Tailgate parties increase in number, tailgaters say

By Josh Harvison - bio | email

JONESBORO, AR (KAIT) - The beginning of the football season is here and hundreds of tailgate party plans have been made at Arkansas State University. Every Saturday home game in Jonesboro, football fans bring grills, chairs and flat screen televisions to socialize ahead of the game.

"You need friends, probably some chairs, food and beverages," said Kent McMasters.

McMasters said he's been tailgating at ASU since 2002. In order to properly celebrate the college football season, he said there are a few things people need to bring.

"Being with friends, talking about how the season is going to go, how the season has gone, how the other schools have done," said McMasters.

McMasters said there's something for everyone. He said children play bean bag games and horse shoes with their parents and friends.

"I've seen footballs. I've seen baseballs. I've seen people bring out the bean toss games. It's just a social get-together before the football game," said McMasters.

McMasters said tailgate parties have increased in number over the last five years.

"They tailgated under the pecan trees out there by Johnson and were pretty much the only people right there," said McMasters.

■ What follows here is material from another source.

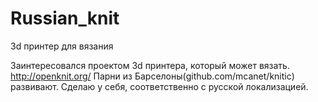 Russian_knit
============

3d принтер для вязания

Заинтересовался проектом 3d принтера, который может вязать. http://openknit.org/ Парни из Барселоны(github.com/mcanet/knitic) развивают. Сделаю у себя, соответственно с русской локализацией.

"If you got power, you can make it to where you're almost at home. You can set up your home theater. Some people tailgate a couple of nights. People have RV's and people have trailers with power," said Stephen Posey, who has been tailgating at ASU since college. His group brought a flat screen television to check up on other college scores. For people tailgating between the baseball field and football stadium, the party resembles a family atmosphere.

"It's something that you got to be organized for and planned for. It can be the highlight of your football season," said Chris Paslay. "It's a time to be with your friends, a time to be with your family and it's a time to enjoy and have good fellowship with each other."

"It's more about having a good time and you might have some adult beverages and do all of that stuff. As you get older and get married and have kids, it turns more into a time to enjoy each other and spend time with your kids that you might not always get to do during the week," said Paslay.

Paslay and Posey said tailgate parties have changed since college.

"It's changed because when you're in college, you're about celebrating as much as possible. Here, it's a different kind of celebration. It's a celebration of family, celebration of team and the whole experience," said Posey.

For college students, the tailgate experience can be much different. They still have the hacky-sack games and football, but they also use it as an opportunity to promote Greek life.

"We usually take care of what we need to bring out here. We brought all our stuff today. I can't say on camera right now, but we brought it all out here today. The freshman just need to know where to go," said Andrew Rittenhouse, ASU senior. "All of the undergrad students come over here to the pines. It'll be packed full of people."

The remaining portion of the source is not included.